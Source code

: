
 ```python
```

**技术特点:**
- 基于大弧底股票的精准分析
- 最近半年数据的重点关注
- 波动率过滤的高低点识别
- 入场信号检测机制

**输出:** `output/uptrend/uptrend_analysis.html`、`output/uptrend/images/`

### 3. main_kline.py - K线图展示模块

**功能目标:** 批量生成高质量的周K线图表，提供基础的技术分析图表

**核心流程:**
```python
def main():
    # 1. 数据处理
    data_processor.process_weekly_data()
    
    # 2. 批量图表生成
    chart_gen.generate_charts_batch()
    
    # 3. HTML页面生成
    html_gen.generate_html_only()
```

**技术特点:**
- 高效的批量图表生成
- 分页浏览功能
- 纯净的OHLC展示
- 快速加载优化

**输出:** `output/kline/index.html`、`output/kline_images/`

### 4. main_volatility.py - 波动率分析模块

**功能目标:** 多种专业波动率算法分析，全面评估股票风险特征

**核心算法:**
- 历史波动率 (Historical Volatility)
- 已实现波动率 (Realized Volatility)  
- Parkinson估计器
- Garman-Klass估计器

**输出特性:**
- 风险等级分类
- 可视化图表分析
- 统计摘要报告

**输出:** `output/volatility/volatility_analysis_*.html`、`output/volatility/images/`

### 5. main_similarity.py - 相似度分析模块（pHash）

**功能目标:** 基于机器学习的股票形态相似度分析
----
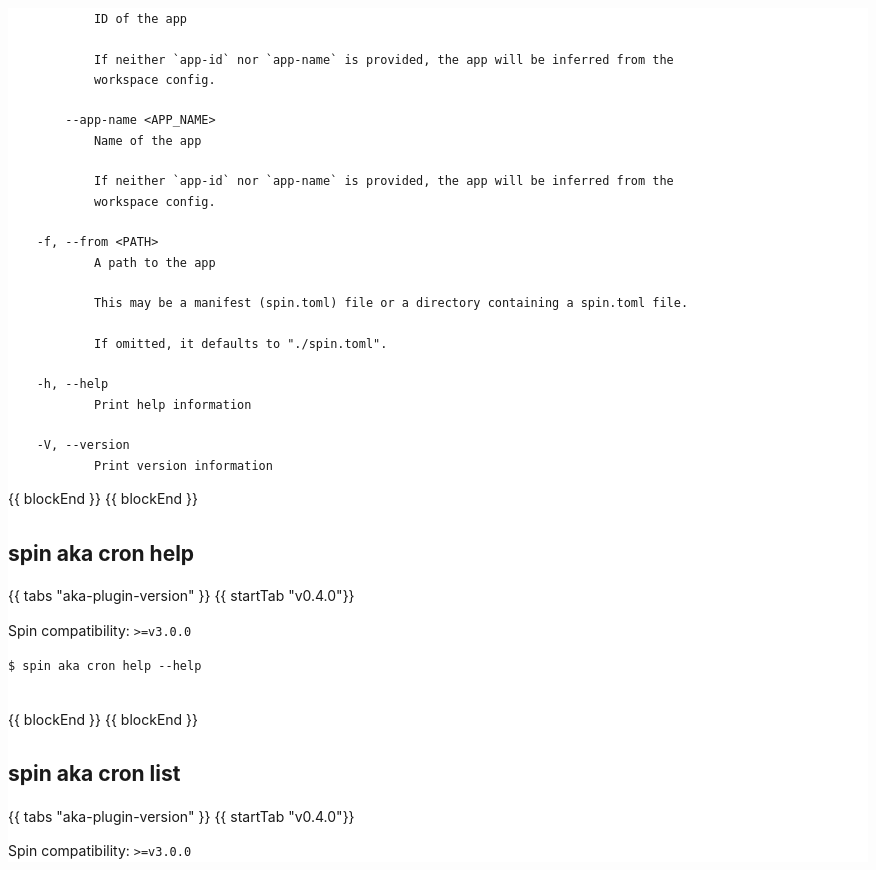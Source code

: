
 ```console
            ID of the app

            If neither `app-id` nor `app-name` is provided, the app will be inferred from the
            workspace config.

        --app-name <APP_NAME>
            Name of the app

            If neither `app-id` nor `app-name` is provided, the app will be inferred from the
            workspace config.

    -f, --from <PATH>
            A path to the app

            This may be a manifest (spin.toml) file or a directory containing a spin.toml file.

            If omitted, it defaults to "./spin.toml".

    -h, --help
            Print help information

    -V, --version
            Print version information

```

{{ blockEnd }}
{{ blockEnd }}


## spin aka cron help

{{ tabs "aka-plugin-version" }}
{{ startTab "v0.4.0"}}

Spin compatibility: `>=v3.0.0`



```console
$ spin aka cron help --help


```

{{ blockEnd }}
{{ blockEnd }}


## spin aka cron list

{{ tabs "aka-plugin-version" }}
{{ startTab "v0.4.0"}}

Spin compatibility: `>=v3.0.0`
----
● What is expected
In the records above, find each line with the word "information" and copy it.

● Reply
            Print help information
            Print version information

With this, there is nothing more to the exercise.